Dammit, man!_ The first rule of stock cane club, is you *don't talk *about stock cane club_!!


(These are actually part of my standard weapon issue to beginning brown belts...)


----------



## lklawson (Jul 15, 2015)

elder999 said:


> Dammit, man!_ The first rule of stock cane club, is you *don't talk *about stock cane club_!!
> 
> 
> (These are actually part of my standard weapon issue to beginning brown belts...)


I intend to start an "Old Geezers' Fight Club."  The first rule of Old Geezers' Fight Club is... umm... wait, where am I at and who are you?

Peace favor your sword,
Kirk


----------



## Tony Dismukes (Jul 15, 2015)

lklawson said:


> I intend to start an "Old Geezers' Fight Club."  The first rule of Old Geezers' Fight Club is... umm... wait, where am I at and who are you?
> 
> Peace favor your sword,
> Kirk


Hmmm ... where can I find a gi patch that reads "Old Age and Treachery..."?


----------



## elder999 (Jul 15, 2015)

Tony Dismukes said:


> Hmmm ... where can I find a gi patch that reads "Old Age and Treachery..."?


Another fellow and I used to joke about retirement, and starting the エロ爺  道場-_jiji no dojo,_ or "school of the old men...."


----------



## ChrisN (Jul 16, 2015)

I do think im going to like it here


My thoughts on teaching cane.

So I needed to produce a series of thirty to forty minute lessons in total roughly equivalent to a weekend workshop on cane combat.

If asked to do something like that I can recommend you look here.
Teaching training methods HROARR

I especially found this useful.
Teaching training methods HROARR

As part of my old job I would regularly stand in front of a class of thirty plus eleven too sixteen year olds and command there attention. I would be informative and yet entertaining. Projecting my voice without shouting, added to that my long hair (most of them had never seen on a male) and the energy I put into it made a difficult class come over as easy.

These people I would be teaching however, the youngest is around twenty and over the last few years most have become my friends. Not just that but I would be teaching my instructor, someone I have the greatest respect for would be my pupil. How was I meant to do this?

I admit I was worried. But then I thought what would Leboucher do and could I do the same?
I can’t count the number of hours I spent pouring over the manual making notes, practicing the movements and looking into his life and the way fencing Salle's where run. Could I mimic other fencing coaches from history?

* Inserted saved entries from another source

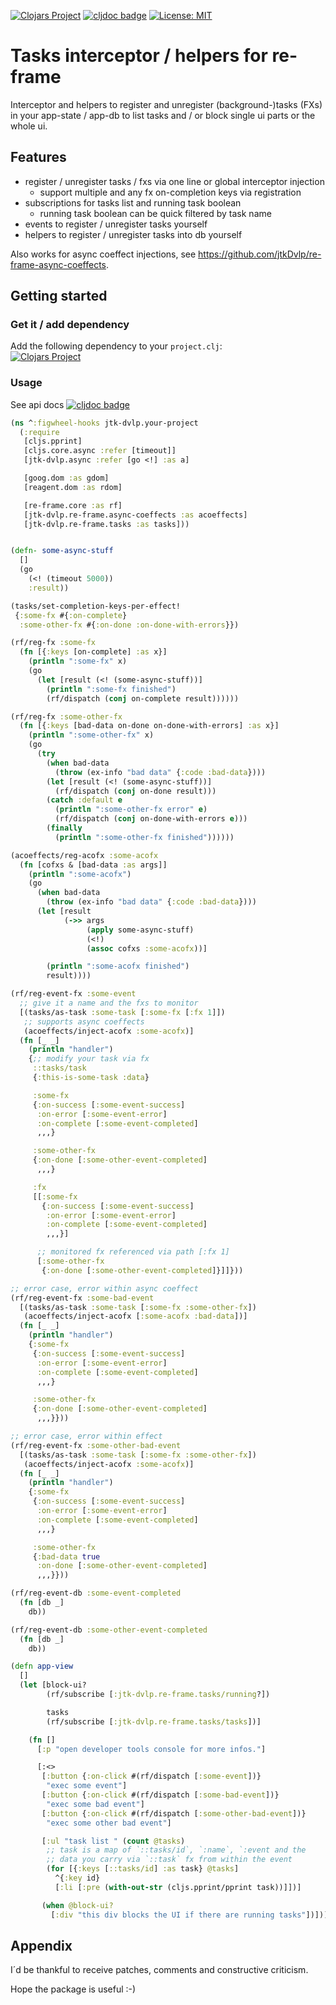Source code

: [![Clojars Project](https://img.shields.io/clojars/v/jtk-dvlp/re-frame-tasks.svg)](https://clojars.org/jtk-dvlp/re-frame-tasks)
[![cljdoc badge](https://cljdoc.org/badge/jtk-dvlp/re-frame-tasks)](https://cljdoc.org/d/jtk-dvlp/re-frame-tasks/CURRENT)
[![License: MIT](https://img.shields.io/badge/License-MIT-yellow.svg)](https://github.com/jtkDvlp/re-frame-tasks/blob/master/LICENSE)

# Tasks interceptor / helpers for re-frame

Interceptor and helpers to register and unregister (background-)tasks (FXs) in your app-state / app-db to list tasks and / or block single ui parts or the whole ui.

## Features

* register / unregister tasks / fxs via one line or global interceptor injection
  * support multiple and any fx on-completion keys via registration
* subscriptions for tasks list and running task boolean
  * running task boolean can be quick filtered by task name
* events to register / unregister tasks yourself
* helpers to register / unregister tasks into db yourself

Also works for async coeffect injections, see https://github.com/jtkDvlp/re-frame-async-coeffects.

## Getting started

### Get it / add dependency

Add the following dependency to your `project.clj`:<br>
[![Clojars Project](https://img.shields.io/clojars/v/jtk-dvlp/re-frame-tasks.svg)](https://clojars.org/jtk-dvlp/re-frame-tasks)

### Usage

See api docs [![cljdoc badge](https://cljdoc.org/badge/jtk-dvlp/re-frame-tasks)](https://cljdoc.org/d/jtk-dvlp/re-frame-tasks/CURRENT)

```clojure
(ns ^:figwheel-hooks jtk-dvlp.your-project
  (:require
   [cljs.pprint]
   [cljs.core.async :refer [timeout]]
   [jtk-dvlp.async :refer [go <!] :as a]

   [goog.dom :as gdom]
   [reagent.dom :as rdom]

   [re-frame.core :as rf]
   [jtk-dvlp.re-frame.async-coeffects :as acoeffects]
   [jtk-dvlp.re-frame.tasks :as tasks]))


(defn- some-async-stuff
  []
  (go
    (<! (timeout 5000))
    :result))

(tasks/set-completion-keys-per-effect!
 {:some-fx #{:on-complete}
  :some-other-fx #{:on-done :on-done-with-errors}})

(rf/reg-fx :some-fx
  (fn [{:keys [on-complete] :as x}]
    (println ":some-fx" x)
    (go
      (let [result (<! (some-async-stuff))]
        (println ":some-fx finished")
        (rf/dispatch (conj on-complete result))))))

(rf/reg-fx :some-other-fx
  (fn [{:keys [bad-data on-done on-done-with-errors] :as x}]
    (println ":some-other-fx" x)
    (go
      (try
        (when bad-data
          (throw (ex-info "bad data" {:code :bad-data})))
        (let [result (<! (some-async-stuff))]
          (rf/dispatch (conj on-done result)))
        (catch :default e
          (println ":some-other-fx error" e)
          (rf/dispatch (conj on-done-with-errors e)))
        (finally
          (println ":some-other-fx finished"))))))

(acoeffects/reg-acofx :some-acofx
  (fn [cofxs & [bad-data :as args]]
    (println ":some-acofx")
    (go
      (when bad-data
        (throw (ex-info "bad data" {:code :bad-data})))
      (let [result
            (->> args
                 (apply some-async-stuff)
                 (<!)
                 (assoc cofxs :some-acofx))]

        (println ":some-acofx finished")
        result))))

(rf/reg-event-fx :some-event
  ;; give it a name and the fxs to monitor
  [(tasks/as-task :some-task [:some-fx [:fx 1]])
   ;; supports async coeffects
   (acoeffects/inject-acofx :some-acofx)]
  (fn [_ _]
    (println "handler")
    {;; modify your task via fx
     ::tasks/task
     {:this-is-some-task :data}

     :some-fx
     {:on-success [:some-event-success]
      :on-error [:some-event-error]
      :on-complete [:some-event-completed]
      ,,,}

     :some-other-fx
     {:on-done [:some-other-event-completed]
      ,,,}

     :fx
     [[:some-fx
       {:on-success [:some-event-success]
        :on-error [:some-event-error]
        :on-complete [:some-event-completed]
        ,,,}]

      ;; monitored fx referenced via path [:fx 1]
      [:some-other-fx
       {:on-done [:some-other-event-completed]}]]}))

;; error case, error within async coeffect
(rf/reg-event-fx :some-bad-event
  [(tasks/as-task :some-task [:some-fx :some-other-fx])
   (acoeffects/inject-acofx [:some-acofx :bad-data])]
  (fn [_ _]
    (println "handler")
    {:some-fx
     {:on-success [:some-event-success]
      :on-error [:some-event-error]
      :on-complete [:some-event-completed]
      ,,,}

     :some-other-fx
     {:on-done [:some-other-event-completed]
      ,,,}}))

;; error case, error within effect
(rf/reg-event-fx :some-other-bad-event
  [(tasks/as-task :some-task [:some-fx :some-other-fx])
   (acoeffects/inject-acofx :some-acofx)]
  (fn [_ _]
    (println "handler")
    {:some-fx
     {:on-success [:some-event-success]
      :on-error [:some-event-error]
      :on-complete [:some-event-completed]
      ,,,}

     :some-other-fx
     {:bad-data true
      :on-done [:some-other-event-completed]
      ,,,}}))

(rf/reg-event-db :some-event-completed
  (fn [db _]
    db))

(rf/reg-event-db :some-other-event-completed
  (fn [db _]
    db))

(defn app-view
  []
  (let [block-ui?
        (rf/subscribe [:jtk-dvlp.re-frame.tasks/running?])

        tasks
        (rf/subscribe [:jtk-dvlp.re-frame.tasks/tasks])]

    (fn []
      [:p "open developer tools console for more infos."]

      [:<>
       [:button {:on-click #(rf/dispatch [:some-event])}
        "exec some event"]
       [:button {:on-click #(rf/dispatch [:some-bad-event])}
        "exec some bad event"]
       [:button {:on-click #(rf/dispatch [:some-other-bad-event])}
        "exec some other bad event"]

       [:ul "task list " (count @tasks)
        ;; task is a map of `::tasks/id`, `:name`, `:event and the
        ;; data you carry via `::task` fx from within the event
        (for [{:keys [::tasks/id] :as task} @tasks]
          ^{:key id}
          [:li [:pre (with-out-str (cljs.pprint/pprint task))]])]

       (when @block-ui?
         [:div "this div blocks the UI if there are running tasks"])])))
```

## Appendix

I´d be thankful to receive patches, comments and constructive criticism.

Hope the package is useful :-)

So that was it. For half an hour every session are normally quite informal study/training group would be run as a traditional/professional French Salle. Just with a lot less French spoken and when I felt it necessary the addition of modern body protection.

I started by setting the mood, sending everyone the rules that they must follow at all times. I won’t bother going into them, there is nothing you wouldn’t expect to find in any traditional martial arts school. What it helped to do was cement the fact that things were different. For that time I was no longer Chris they would call me sir and I would call them by name followed by sir (Including the female sirs). I did debate if I should be called monsieur, but I did not like that idea.

So after the warmup followed squats press-ups and stomach crunches  (started with five sets of five so twenty five of each and we are building the numbers up) than two hours of Messer and 133 we were ready for my lesson to begin.

Dn dn derrr what happenes next.


----------



## ChrisN (Jul 22, 2015)

Quick overview of lesson one.

What I wanted to do was get people’s attention, get them moving. Just because I like to talk it doesn’t mean people want to listen to me.  However to begin with I had too.

I started by explaining and demoing the anatomy of the cane how it should be held, and salute in a very different way to normal.  Everyone sautéing each other was interesting when some people struggled (This may not seem like a lot but it was important to me to establish that we were doing something different to the norm added to which the movement will become important for a rising blow later). Not to mention how to stand and hold your body.

 Going from medieval fighting roughly speaking a very forward but balanced stance to a very upright low stance was surprisingly difficult for many of the class.

At this point I was already running out of time and if I’m honest I feel like I was rushing. Talking way too quickly and not explaining myself very well, but no one claimed to have any questions so I decided to go over everything again next time and moved on.

Parry and riposte on the spot with a blow to the head.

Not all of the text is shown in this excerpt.